Jeff held the palmtop up and allowed his jaw to drop as he viewed the slideshow of pictures parading across the little screen. "These are from the site?"
"They are. A man who does work for me took them not three nights ago. I agonized for two of those nights before attempting to contact you directly."
"My apologies," Jeff breathed, unable to tear his eyes from the photos. "I was away." He looked from picture to picture. "My God, what is this?"
Cho sat back on a stool and watched Jeff intently.
"So what...?" Jeff felt something strange wash over him and reached out a hand to steady himself on the lab counter. "How did this get by our original...?" Again, his voice stopped abruptly as he swayed.
"You must have traveled quite a ways, Mr. Tracy. Perhaps you merely need a small rest."
"I don't have...I don't..." Jeff blinked, dropping the palmtop to the counter. "Perhaps..."
"Come," Cho took his arm and led him to a sofa in the corner that Jeff hadn't noticed before. A sofa that seemed oddly out of place in the high-tech clean room. "It will only be a short rest you need."
Jeff nodded but could not respond as he practically fell onto the sofa. Before his head hit it, he was unconscious.
"There now, you will sleep," Cho said, the broad smile having returned. He quickly retreated to another room and returned minutes later with a syringe in one hand and a tiny glass vial in the other.
Kneeling at Jeff's side, Ken Cho rolled the billionaire's sleeve up and pulled his arm straight, inside of the elbow facing up. He grabbed an alcohol wipe, ripped open the packet and quickly wiped an area, then tossed the wipe aside. He pulled the old-fashioned syringe cover off with his teeth and spat it to the floor.
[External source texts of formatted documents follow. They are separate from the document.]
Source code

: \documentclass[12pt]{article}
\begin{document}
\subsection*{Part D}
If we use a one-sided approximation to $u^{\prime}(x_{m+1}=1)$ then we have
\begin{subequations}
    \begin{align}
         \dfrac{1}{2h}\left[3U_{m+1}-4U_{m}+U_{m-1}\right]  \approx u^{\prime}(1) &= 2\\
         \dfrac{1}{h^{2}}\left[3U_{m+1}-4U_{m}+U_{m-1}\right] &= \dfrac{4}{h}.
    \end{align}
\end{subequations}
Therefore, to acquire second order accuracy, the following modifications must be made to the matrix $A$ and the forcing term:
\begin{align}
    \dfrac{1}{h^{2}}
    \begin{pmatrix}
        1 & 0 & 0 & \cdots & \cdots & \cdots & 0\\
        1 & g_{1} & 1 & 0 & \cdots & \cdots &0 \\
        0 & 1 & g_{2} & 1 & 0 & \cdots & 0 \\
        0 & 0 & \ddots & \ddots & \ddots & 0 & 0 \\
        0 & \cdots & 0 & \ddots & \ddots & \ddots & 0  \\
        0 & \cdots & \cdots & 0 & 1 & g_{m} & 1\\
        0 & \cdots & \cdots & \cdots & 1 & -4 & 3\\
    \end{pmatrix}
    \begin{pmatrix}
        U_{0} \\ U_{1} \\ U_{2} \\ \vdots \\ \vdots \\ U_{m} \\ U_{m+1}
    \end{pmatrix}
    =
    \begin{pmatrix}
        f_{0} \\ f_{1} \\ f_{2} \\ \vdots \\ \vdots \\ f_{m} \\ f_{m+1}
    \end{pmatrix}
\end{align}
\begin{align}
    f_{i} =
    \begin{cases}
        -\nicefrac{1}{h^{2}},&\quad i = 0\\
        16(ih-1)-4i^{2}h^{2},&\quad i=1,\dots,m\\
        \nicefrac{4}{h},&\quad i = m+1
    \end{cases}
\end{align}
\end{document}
"A hypo spray won't do this time, Jeff Tracy," he said brightly as he used the syringe to draw the pale yellow liquid out of the small vial in his other hand. "You see, I need a much more direct route into your blood."
It took mere seconds for Cho to administer the liquid directly into Jeff's blood stream. He held a cotton ball over the area for a few moments, waiting to make sure the tiny pinprick clotted properly.
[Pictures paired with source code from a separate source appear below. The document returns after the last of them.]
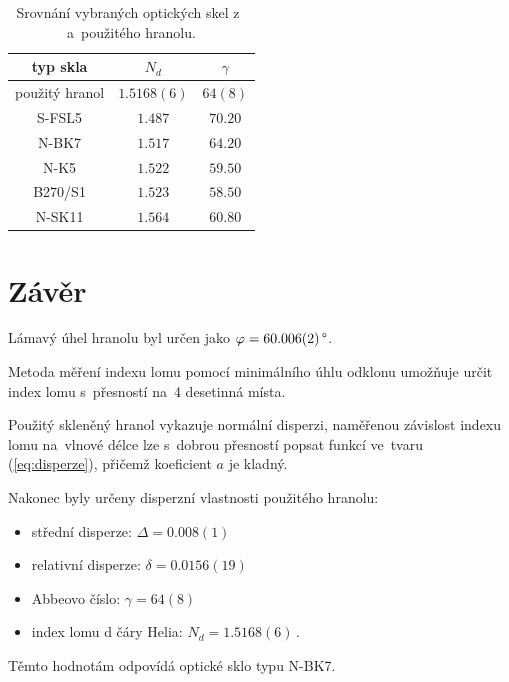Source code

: \documentclass{../concepts/titul_protokol_p/prepareprotokol} %
\begin{document}
\begin{table}[!htbp]
\centering
\caption{Srovnání vybraných optických skel z~\cite{edmund} a~použitého
hranolu.}
\begin{tabular}{ccc}
 \toprule
 typ skla & $N_d$ & $\gamma$ \\
 \midrule
 použitý hranol & $1.5168(6)$ & $64(8)$ \\
 S-FSL5 & $1.487$ & $70.20$ \\
 N-BK7 & $1.517$ & $64.20$ \\
 N-K5 & $1.522$ & $59.50$ \\
 B270/S1 & $1.523$ & $58.50$ \\
 N-SK11 & $1.564$ & $60.80$ \\
 \bottomrule
\end{tabular}
\label{tab:srovnani}
\end{table}

\section{Závěr}

Lámavý úhel hranolu byl určen jako $\varphi = 60.006(2) \,\degree$.

Metoda měření indexu lomu pomocí minimálního úhlu odklonu umožňuje
určit index lomu s~přesností na~4 desetinná místa.

Použitý skleněný hranol vykazuje normální disperzi, naměřenou
závislost indexu lomu na~vlnové délce lze s~dobrou přesností
popsat funkcí ve~tvaru (\ref{eq:disperze}), přičemž koeficient $a$ je kladný.

Nakonec byly určeny disperzní vlastnosti použitého hranolu:
\begin{itemize}
    \item střední disperze: $\Delta = 0.008(1)$
    \item relativní disperze: $\delta = 0.0156(19)$
    \item Abbeovo číslo: $\gamma = 64(8)$
    \item index lomu d čáry Helia: $N_d = 1.5168(6)$\,.
\end{itemize}
Těmto hodnotám odpovídá optické sklo typu N-BK7.
\end{document}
Cho had visions of what this would do to Jefferson Grant Tracy. But the best vision of all was the one where he took the project over after Jeff's strange disappearance was complete. Took it over and himself, at last, became rich.
"Sorry, Tracy," he said sweetly, truly seeming to mean it. "But this is the only way."
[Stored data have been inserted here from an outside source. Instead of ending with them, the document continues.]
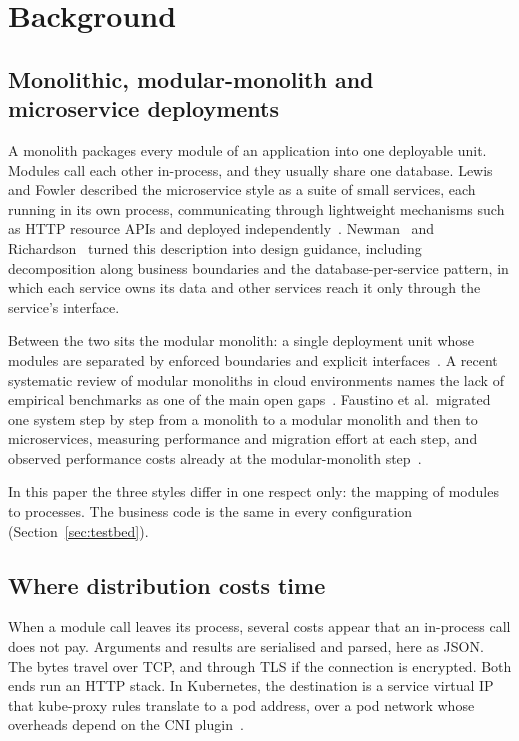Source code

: \section{Background}
\label{sec:background}

\subsection{Monolithic, modular-monolith and microservice deployments}
\label{sec:bg-styles}

A monolith packages every module of an application into one deployable unit. Modules call each
other in-process, and they usually share one database. Lewis and Fowler described the
microservice style as a suite of small services, each running in its own process, communicating
through lightweight mechanisms such as HTTP resource APIs and deployed
independently~\cite{Fowler2014}. Newman~\cite{Newman2015} and Richardson~\cite{Richardson2018}
turned this description into design guidance, including decomposition along business boundaries and
the database-per-service pattern, in which each service owns its data and other services reach it
only through the service's interface.

Between the two sits the modular monolith: a single deployment unit whose modules are separated by
enforced boundaries and explicit interfaces~\cite{SuLi2024}. A recent systematic review of modular
monoliths in cloud environments names the lack of empirical benchmarks as one of the main open
gaps~\cite{AlQoran2025}. Faustino et al.\ migrated one system step by step from a monolith to a
modular monolith and then to microservices, measuring performance and migration effort at each
step, and observed performance costs already at the modular-monolith step~\cite{Faustino2024}.



In this paper the three styles differ in one respect only: the mapping of modules to processes.
The business code is the same in every configuration (Section~\ref{sec:testbed}).

\subsection{Where distribution costs time}
\label{sec:bg-costs}

When a module call leaves its process, several costs appear that an in-process call does not pay.
Arguments and results are serialised and parsed, here as JSON. The bytes travel over TCP, and
through TLS if the connection is encrypted. Both ends run an HTTP stack. In Kubernetes, the
destination is a service virtual IP that kube-proxy rules translate to a pod address, over a pod network whose
overheads depend on the CNI plugin~\cite{Qi2021}.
It tried to stifle the growl, knowing silence was its best bet now. The prey moved closer. It needed to feed. Why, how, where was not important. Only filling the need, the hunger, and the want. Two already. Now this, to be the third. Somewhere in the back of a mind it no longer heeded it registered that this was a female, but other than the brief neuron acknowledging that along a nearly forgotten neural pathway, there was not even a flicker of care.
Saliva dripped from the mouth with fangs protruding at odd and incongruous angles. The head pulled at the shoulder as though wishing it could be apart from that it had grown from. The rustling of leaves told both that prey was coming nearer. Muscles tensed. Two clawed hands found fingers curling in anticipation.
A short scream tearing apart the quiet of the rest area was the only indication the beast had succeeded.
Jeff awoke, groggily fighting to remember where he was. He had to be at home on the island, that was where he last recalled being. But as he rubbed the sleep from his eyes, he felt, more than saw, that he was most definitely not in bed.
"What the-?"
He straightened his body and looked around, only to find that he was in the front seat of the black BMW he'd rented at the airport. Outside, large white fluffy snowflakes fell silently, melting against the windshield of the running car.
"What in God's name is going on here?" he asked of no one. Quickly he reached into his pocket for the satellite phone he never left home without, but it wasn't there. He searched the glove compartment, the coat he hadn't yet put on and his other pockets, but to no avail.
His wristwatch was also nowhere to be found.
Jeff got out of the car, yanking his coat with him. He put it on and zipped it up as he looked around. A nagging right shoulder ache made him rub the affected area as he made his way toward a small rest area Bunkie. Surely there would be pay phones there.
He stepped inside. No phones. Nothing but bathrooms for men and women. And a bulletin board containing all manner of advertisements for various trucks and other machinery for sale in the area, complete with little white tabs with phone numbers you could rip off if interested.
"A lot of good that does here with no damn phones," Jeff muttered.
He made his way back to the car, put it in reverse and headed back out to the road. A two-laner which didn't seem to have any signs indicating what the hell road it even was, Jeff made a face and followed the instinct that told him to turn right onto it. With the sun hidden behind thick snow clouds the likes of which he hadn't seen since his Kansas days, Jeff had no way of knowing which direction was which.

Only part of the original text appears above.